Here's something after all...

The Church of England, the world's most infamously hip-and-with-it institution since being created by a frustrated King in a moment of lust, is borrowing from a weird American idea and will be sponsoring a "U2 Mass," in which the noted band's music replaces the traditional hymns and those present are assailed by strobe lights and wall-sized images of poverty. No word yet on whether or not communion will involve the consumption of Bono's body and blood, but the outlook on that front is Likely.
The Pope may have condemned rock music as "anti-religion" but the Church of England has announced it is to use the songs of a global supergroup in an effort to boost congregations.
The first "U2-charist" in England, an adapted Holy Communion service that uses the Irish rock group's best-selling songs in place of hymns, is to be staged at a Lincoln church in May.
A live band will play U2 classics such as Mysterious Ways and Beautiful Day as worshippers sing along with lyrics which will appear on screen at St Swithin's parish church in the town centre.
The event calls to mind recent Vatican efforts in the same direction, expanding certain sections of the Gospels to include "The Beatleitudes," in which Christ thoughtfully reminds the reader that, among other things, "all we need is love."
The new Gospels of George, Paul and Ringo (called the synoptics, for their similarities; the Gospel of John remains a wild card) are appended to the ends of each of the traditional four, often integrating seamlessly with events both preceeding and following them. A bishop famously declared that this change was so perfect and clarifying that it ought to have been made at Trent. Another bishop informed him that the Council of Trent predates the Fab Apostles by over four centuries. The two fell to blows and a schism was swiftly declared.

Fringe gnostic texts ("The Book of Wings;" "The Apocalypse of the Travelling Wilburys") remain contentious.
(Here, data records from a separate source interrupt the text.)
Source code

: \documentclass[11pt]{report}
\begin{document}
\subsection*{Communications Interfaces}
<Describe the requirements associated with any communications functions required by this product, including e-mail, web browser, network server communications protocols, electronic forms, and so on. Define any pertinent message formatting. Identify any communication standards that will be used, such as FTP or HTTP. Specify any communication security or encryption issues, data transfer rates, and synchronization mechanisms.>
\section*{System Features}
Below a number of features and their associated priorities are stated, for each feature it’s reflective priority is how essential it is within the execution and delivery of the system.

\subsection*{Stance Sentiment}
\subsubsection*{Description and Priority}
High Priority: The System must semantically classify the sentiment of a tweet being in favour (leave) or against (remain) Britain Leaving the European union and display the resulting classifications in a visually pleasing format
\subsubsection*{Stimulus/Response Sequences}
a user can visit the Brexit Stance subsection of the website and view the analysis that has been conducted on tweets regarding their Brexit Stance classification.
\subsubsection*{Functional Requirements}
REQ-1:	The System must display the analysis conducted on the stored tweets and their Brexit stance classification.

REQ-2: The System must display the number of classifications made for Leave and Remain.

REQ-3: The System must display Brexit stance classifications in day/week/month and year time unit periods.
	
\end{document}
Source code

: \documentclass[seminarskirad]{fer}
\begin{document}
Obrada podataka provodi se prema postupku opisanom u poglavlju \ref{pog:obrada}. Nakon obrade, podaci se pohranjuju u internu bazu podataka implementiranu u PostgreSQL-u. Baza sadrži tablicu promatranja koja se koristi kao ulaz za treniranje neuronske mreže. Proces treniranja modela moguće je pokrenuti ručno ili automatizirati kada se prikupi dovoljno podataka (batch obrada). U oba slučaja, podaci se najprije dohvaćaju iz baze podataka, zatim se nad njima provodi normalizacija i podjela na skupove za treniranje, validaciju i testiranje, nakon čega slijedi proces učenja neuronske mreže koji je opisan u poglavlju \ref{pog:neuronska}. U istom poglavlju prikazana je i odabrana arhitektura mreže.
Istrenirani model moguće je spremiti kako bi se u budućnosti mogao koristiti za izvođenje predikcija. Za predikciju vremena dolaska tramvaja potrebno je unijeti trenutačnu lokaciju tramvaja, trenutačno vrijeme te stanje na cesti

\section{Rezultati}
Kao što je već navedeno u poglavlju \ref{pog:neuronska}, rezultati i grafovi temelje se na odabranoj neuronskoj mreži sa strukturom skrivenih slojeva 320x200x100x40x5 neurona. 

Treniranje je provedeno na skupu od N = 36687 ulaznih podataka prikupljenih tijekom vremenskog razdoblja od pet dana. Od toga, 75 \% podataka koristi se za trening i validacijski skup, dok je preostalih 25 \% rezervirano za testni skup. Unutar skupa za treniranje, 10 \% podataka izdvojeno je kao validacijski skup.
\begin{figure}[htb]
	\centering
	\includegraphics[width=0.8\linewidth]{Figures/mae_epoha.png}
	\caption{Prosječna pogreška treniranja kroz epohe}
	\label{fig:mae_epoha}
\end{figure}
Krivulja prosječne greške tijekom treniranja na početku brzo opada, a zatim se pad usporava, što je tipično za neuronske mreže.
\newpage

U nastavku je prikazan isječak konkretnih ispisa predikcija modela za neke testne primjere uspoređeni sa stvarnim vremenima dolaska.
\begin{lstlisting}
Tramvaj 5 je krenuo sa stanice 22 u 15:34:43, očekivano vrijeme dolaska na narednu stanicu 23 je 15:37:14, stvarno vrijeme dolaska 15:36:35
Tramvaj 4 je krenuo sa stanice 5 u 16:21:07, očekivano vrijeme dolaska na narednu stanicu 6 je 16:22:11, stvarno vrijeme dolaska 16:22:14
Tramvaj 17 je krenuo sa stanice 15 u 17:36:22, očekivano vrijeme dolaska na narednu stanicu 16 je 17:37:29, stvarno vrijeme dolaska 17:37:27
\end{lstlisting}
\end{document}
In any event, Chesterton had something to say about these weird flights into irrelevancy, though I don't have the text in front of me at the moment. The general sense of it was an assault on the idea of fad-pandering for the purpose of getting more young people in. He wrote the essay in question in response to a letter he saw in the newspaper in which the author suggested that young people don't care about a lot of people and places and things from 2,000 years ago, and that said young people would flock to the churches if only those churches would replace those silly antiquities with something new and modern. Chesterton's chief objection to this line of thinking is that it makes no sense whatever to assume that people will rush out to church once the things they find uninteresting are removed. We may as well hope that people who object to war would suddenly flock to a war monument on discovering that the names and dates thereupon had been scraped off, or that those who are disinterested in Wellington would converge upon a statue of the great general in droves if only the face and plaque were to be removed.
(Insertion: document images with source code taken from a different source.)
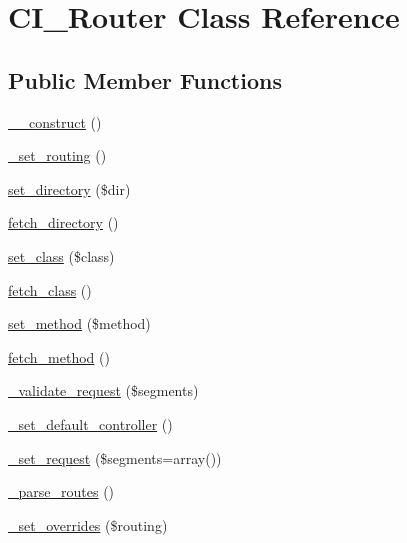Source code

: \hypertarget{class_c_i___router}{}\section{C\+I\+\_\+\+Router Class Reference}
\label{class_c_i___router}
\subsection*{Public Member Functions}
\begin{DoxyCompactItemize}
\item 
\hyperlink{class_c_i___router_a095c5d389db211932136b53f25f39685}{\+\_\+\+\_\+construct} ()
\item 
\hyperlink{class_c_i___router_abc9f3e0d48cec66f93a7f103c9a65892}{\+\_\+set\+\_\+routing} ()
\item 
\hyperlink{class_c_i___router_aba98bd014f2bd0e2b299bd7a0695b33e}{set\+\_\+directory} (\$dir)
\item 
\hyperlink{class_c_i___router_a7a089f2cfae731dcc9e59a71d20208ef}{fetch\+\_\+directory} ()
\item 
\hyperlink{class_c_i___router_afbb540df5c161fe69909a5f8182f910f}{set\+\_\+class} (\$class)
\item 
\hyperlink{class_c_i___router_af5586c3f514021e9e2588e102620d237}{fetch\+\_\+class} ()
\item 
\hyperlink{class_c_i___router_a6a42036a115946acdaf0975c994106fb}{set\+\_\+method} (\$method)
\item 
\hyperlink{class_c_i___router_ad408b28e3a095e7435f21e95d93e7714}{fetch\+\_\+method} ()
\item 
\hyperlink{class_c_i___router_a488aa4aaa52c36c4e6c791e7bfd76358}{\+\_\+validate\+\_\+request} (\$segments)
\item 
\hyperlink{class_c_i___router_a86b13067b062022251d2c7ecb4fb9492}{\+\_\+set\+\_\+default\+\_\+controller} ()
\item 
\hyperlink{class_c_i___router_a92b8b486926e4dea5fee4d71f80a472a}{\+\_\+set\+\_\+request} (\$segments=array())
\item 
\hyperlink{class_c_i___router_a55a42fae865d03334b49baa5a5a6bd0b}{\+\_\+parse\+\_\+routes} ()
\item 
\hyperlink{class_c_i___router_a43442c6087205cb04125a4953b045d87}{\+\_\+set\+\_\+overrides} (\$routing)
\end{DoxyCompactItemize}
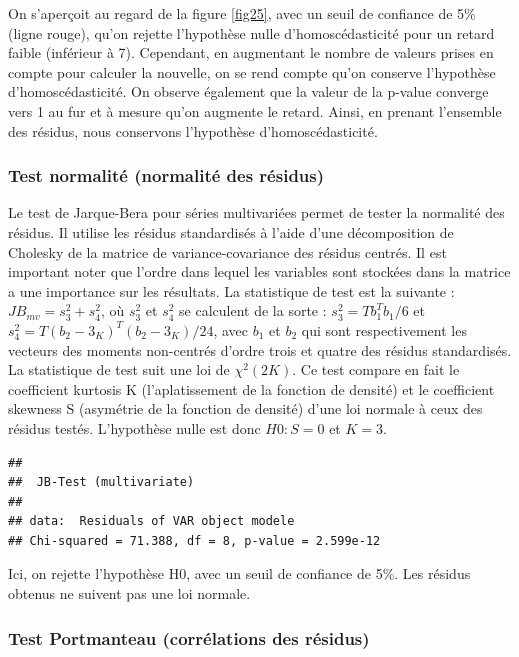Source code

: \documentclass[11pt,]{article}
\begin{document}
On s'aperçoit au regard de la figure \ref{fig25}, avec un seuil de
confiance de 5\% (ligne rouge), qu'on rejette l'hypothèse nulle
d'homoscédasticité pour un retard faible (inférieur à 7). Cependant, en
augmentant le nombre de valeurs prises en compte pour calculer la
nouvelle, on se rend compte qu'on conserve l'hypothèse
d'homoscédasticité. On observe également que la valeur de la p-value
converge vers 1 au fur et à mesure qu'on augmente le retard. Ainsi, en
prenant l'ensemble des résidus, nous conservons l'hypothèse
d'homoscédasticité.

\subsubsection{Test normalité (normalité des
résidus)}\label{test-normalite-normalite-des-residus}

Le test de Jarque-Bera pour séries multivariées permet de tester la
normalité des résidus. Il utilise les résidus standardisés à l'aide
d'une décomposition de Cholesky de la matrice de variance-covariance des
résidus centrés. Il est important noter que l'ordre dans lequel les
variables sont stockées dans la matrice a une importance sur les
résultats. La statistique de test est la suivante :
\(JB_{mv} = s_3^2 + s_4^2\), où \(s_3^2\) et \(s_4^2\) se calculent de
la sorte : \(s_3^2 = Tb_1^Tb_1/6\) et
\(s_4^2 = T(b_2 - 3_K)^T(b_2-3_K)/24\), avec \(b_1\) et \(b_2\) qui sont
respectivement les vecteurs des moments non-centrés d'ordre trois et
quatre des résidus standardisés. La statistique de test suit une loi de
\(\chi^2(2K)\). Ce test compare en fait le coefficient kurtosis K
(l'aplatissement de la fonction de densité) et le coefficient skewness S
(asymétrie de la fonction de densité) d'une loi normale à ceux des
résidus testés. L'hypothèse nulle est donc \(H0 : S = 0\) et \(K = 3\).

\begin{verbatim}
## 
##  JB-Test (multivariate)
## 
## data:  Residuals of VAR object modele
## Chi-squared = 71.388, df = 8, p-value = 2.599e-12
\end{verbatim}

Ici, on rejette l'hypothèse H0, avec un seuil de confiance de 5\%. Les
résidus obtenus ne suivent pas une loi normale.

\subsubsection{Test Portmanteau (corrélations des
résidus)}\label{test-portmanteau-correlations-des-residus}
\end{document}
The point is that there are certain incidental things in a church (and a Mass) that aren't strictly incidental. They're sort of the point of the thing.

Perhaps the Church of England knows what it's doing, but it hardly seems likely.

3 comments:

Anonymous said...

I'm sorry, did you just say "The event calls to mind recent Vatican efforts.."? Really? The Vatican hey? If you're going to make a comment like that, you should probably back it up.

An occasional bishop or priest experimenting with inappropriate music for the liturgy is not the same thing as the Vatican permitting it. And it's even further from the truth to say that the Vatican promotes it.

Please be more careful with your terminology.

A Secular Franciscan said...

I highly suspect Nick was being facetious about the Beatles and the Vatican to point out the foolishness of the U2-charist.

Then again, there was that Fr. McKenzie bit ....

Goo Goo Ga Joob

Anonymous said...

It's pretty clearly satirical, anonymous. You may want to keep an eye on that hair trigger of yours.